# Reconnecting electricity supply



## Extremaduramike (Jun 24, 2011)

I'm looking at a property which has been disconnected from mains electricity. I have a feeling it was disconnected as a result of an outstanding bill. Does anybody know what the situation is for a new purchaser? Does the new purchaser have to pay the outstanding bill before being reconnected?


----------



## xabiaxica (Jun 23, 2009)

Extremaduramike said:


> I'm looking at a property which has been disconnected from mains electricity. I have a feeling it was disconnected as a result of an outstanding bill. Does anybody know what the situation is for a new purchaser? Does the new purchaser have to pay the outstanding bill before being reconnected?

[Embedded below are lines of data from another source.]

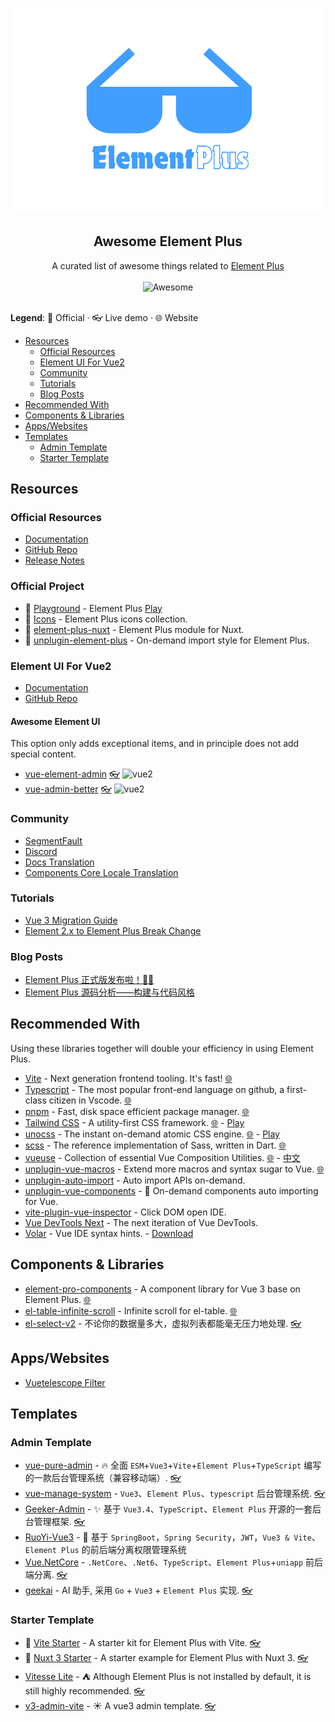 <p align="center">
	<img  width="580" src="media/logo-lite.png" alt="Awesome">
<div/>

<h2 align="center">Awesome Element Plus</h2>

<p align='center'>
  A curated list of awesome things related to <a href='https://github.com/element-plus/element-plus'>Element Plus</a>
  <br><br>
  <img src='https://cdn.rawgit.com/sindresorhus/awesome/d7305f38d29fed78fa85652e3a63e154dd8e8829/media/badge.svg' alt='Awesome'>
  <br><br>

**Legend**: 💙 Official · 👓 Live demo · 🌐 Website

</p>

- [Resources](#resources)
  - [Official Resources](#official-resources)
  - [Element UI For Vue2](#element-ui-for-vue2)
  - [Community](#community)
  - [Tutorials](#tutorials)
  - [Blog Posts](#blog-posts)
- [Recommended With](#recommended-with)
- [Components & Libraries](#components--libraries)
- [Apps/Websites](#appswebsites)
- [Templates](#templates)
  - [Admin Template](#admin-template)
  - [Starter Template](#starter-template)

## Resources

### Official Resources

- [Documentation](https://element-plus.org)
- [GitHub Repo](https://github.com/element-plus/element-plus)
- [Release Notes](https://github.com/element-plus/element-plus/releases)

### Official Project

- 💙 [Playground](https://github.com/element-plus/element-plus-playground) - Element Plus [Play](https://element-plus.run/)
- 💙 [Icons](https://github.com/element-plus/element-plus-icons) - Element Plus icons collection.
- 💙 [element-plus-nuxt](https://github.com/element-plus/element-plus-nuxt) - Element Plus module for Nuxt.
- 💙 [unplugin-element-plus](https://github.com/element-plus/unplugin-element-plus) - On-demand import style for Element Plus.

### Element UI For Vue2

- [Documentation](https://element.eleme.io)
- [GitHub Repo](https://github.com/ElemeFE/element)

#### Awesome Element UI

[vue2]: https://img.shields.io/badge/-Vue%202-42b883

This option only adds exceptional items, and in principle does not add special content.

- [vue-element-admin](https://github.com/PanJiaChen/vue-element-admin) [👓](https://panjiachen.github.io/vue-element-admin/#/login?redirect=%2Fdashboard) ![vue2]
- [vue-admin-better](https://github.com/zxwk1998/vue-admin-better) [👓](https://vue-admin-beautiful.com/shop-vite) ![vue2]

### Community

- [SegmentFault](https://segmentfault.com/t/element-plus)
- [Discord](https://discord.com/invite/gXK9XNzW3X)
- [Docs Translation](https://crowdin.com/project/element-plus)
- [Components Core Locale Translation](https://github.com/element-plus/element-plus/tree/dev/packages/locale/lang)

### Tutorials

- [Vue 3 Migration Guide](https://v3-migration.vuejs.org/)
- [Element 2.x to Element Plus Break Change](https://github.com/element-plus/element-plus/discussions/5658)

### Blog Posts

- [Element Plus 正式版发布啦！🎉🎉](https://juejin.cn/post/7061850934095609863?searchId=20240621093618E09C4582BB9D1A5A4CBC)
- [Element Plus 源码分析——构建与代码风格](https://juejin.cn/post/7076941611216666654)

## Recommended With

Using these libraries together will double your efficiency in using Element Plus.

- [Vite](https://github.com/vitejs/vite) - Next generation frontend tooling. It's fast! [🌐](https://vitejs.dev/)
- [Typescript](https://github.com/microsoft/TypeScript) - The most popular front-end language on github, a first-class citizen in Vscode. [🌐](https://www.typescriptlang.org/)
- [pnpm](https://github.com/pnpm/pnpm) - Fast, disk space efficient package manager. [🌐](https://pnpm.io/)
- [Tailwind CSS](https://github.com/tailwindlabs/tailwindcss) - A utility-first CSS framework. [🌐](https://tailwindcss.com/) - [Play](https://play.tailwindcss.com/)
- [unocss](https://github.com/unocss/unocss) - The instant on-demand atomic CSS engine. [🌐](https://unocss.dev/) - [Play](https://unocss.dev/play/)
- [scss](https://github.com/sass/dart-sass) - The reference implementation of Sass, written in Dart. [🌐](https://sass-lang.com/dart-sass/)
- [vueuse](https://github.com/vueuse/vueuse) - Collection of essential Vue Composition Utilities. [🌐](https://vueuse.org/) - [中文](https://vueuse.pages.dev/)
- [unplugin-vue-macros](https://github.com/vue-macros/vue-macros) - Extend more macros and syntax sugar to Vue. [🌐](https://vue-macros.dev/)
- [unplugin-auto-import](https://github.com/unplugin/unplugin-auto-import) - Auto import APIs on-demand.
- [unplugin-vue-components](https://github.com/unplugin/unplugin-vue-components) - 📲 On-demand components auto importing for Vue.
- [vite-plugin-vue-inspector](https://github.com/webfansplz/vite-plugin-vue-inspector) - Click DOM open IDE.
- [Vue DevTools Next](https://github.com/vuejs/devtools-next) - The next iteration of Vue DevTools.
- [Volar](https://github.com/vuejs/language-tools) - Vue IDE syntax hints. - [Download](https://marketplace.visualstudio.com/items?itemName=Vue.volar)

## Components & Libraries

- [element-pro-components](https://github.com/tolking/element-pro-components) - A component library for Vue 3 base on Element Plus. [🌐](https://tolking.github.io/element-pro-components/zh-CN/guide/)
- [el-table-infinite-scroll](https://github.com/yujinpan/el-table-infinite-scroll) - Infinite scroll for el-table. [🌐](https://yujinpan.github.io/el-table-infinite-scroll/)
- [el-select-v2](https://github.com/kooriookami/el-select-v2) - 不论你的数据量多大，虚拟列表都能毫无压力地处理. [👓](https://kooriookami.github.io/el-select-v2/)

## Apps/Websites

- [Vuetelescope Filter](https://www.vuetelescope.com/explore?ui.slug=element-ui&framework_null=true&_sort=lastDetectedAt:desc)

## Templates

### Admin Template

- [vue-pure-admin](https://github.com/pure-admin/vue-pure-admin) - 🔥 全面 `ESM`+`Vue3`+`Vite`+`Element Plus`+`TypeScript` 编写的一款后台管理系统（兼容移动端）. [👓](https://pure-admin.github.io/vue-pure-admin)
- [vue-manage-system](https://github.com/lin-xin/vue-manage-system) - `Vue3`、`Element Plus`、`typescript` 后台管理系统. [👓](https://lin-xin.github.io/example/vue-manage-system)
- [Geeker-Admin](https://github.com/HalseySpicy/Geeker-Admin) - ✨ 基于 `Vue3.4`、`TypeScript`、`Element Plus` 开源的一套后台管理框架. [👓](https://admin.spicyboy.cn)
- [RuoYi-Vue3](https://github.com/yangzongzhuan/RuoYi-Vue3) - 🎉 基于 `SpringBoot`，`Spring Security`，`JWT`，`Vue3 & Vite`、`Element Plus` 的前后端分离权限管理系统
- [Vue.NetCore](https://github.com/cq-panda/Vue.NetCore) - `.NetCore`、`.Net6`、`TypeScript`、`Element Plus`+`uniapp` 前后端分离. [👓](http://www.volcore.xyz)
- [geekai](https://github.com/yangjian102621/geekai) - AI 助手, 采用 `Go` + `Vue3` + `Element Plus` 实现. [👓](https://ai.r9it.com/)

### Starter Template

- 💙 [Vite Starter](https://github.com/element-plus/element-plus-vite-starter) - A starter kit for Element Plus with Vite. [👓](https://vite-starter.element-plus.org)
- 💙 [Nuxt 3 Starter](https://github.com/element-plus/element-plus-nuxt-starter) - A starter example for Element Plus with Nuxt 3. [👓](https://element-plus-nuxt.vercel.app)
- [Vitesse Lite](https://github.com/antfu-collective/vitesse-lite) - ⛺️ Although Element Plus is not installed by default, it is still highly recommended. [👓](https://vitesse-lite.netlify.app/)
- [v3-admin-vite](https://github.com/un-pany/v3-admin-vite) - ☀️ A vue3 admin template. [👓](https://un-pany.github.io/v3-admin-vite)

the debt would stay with the property, so unless the vendor pays before you purchase then yes, you'd have to pay it


----------



## Extremaduramike (Jun 24, 2011)

Thanks for the quick, clear reply. Much appreciated.


----------



## Swerve (Jun 29, 2011)

You may find that if you can get re connected that they find that your wiring or fuse box is not upto scratch and there will be additional charges for that. I would try to get a price for the whole lot before you proceed.


----------



## snikpoh (Nov 19, 2007)

xabiachica said:


> the debt would stay with the property, so unless the vendor pays before you purchase then yes, you'd have to pay it


This is not necessarily the case!

If you ask for a new contract then the old bill stays with the old contract. At least, that's what happened to us when one of our 'tenants' left without paying the bill. We were able to prove that they owned the bill and not us.

However, you will have to make sure that you have all the paperwork; escritura, habitation licence, boletin etc.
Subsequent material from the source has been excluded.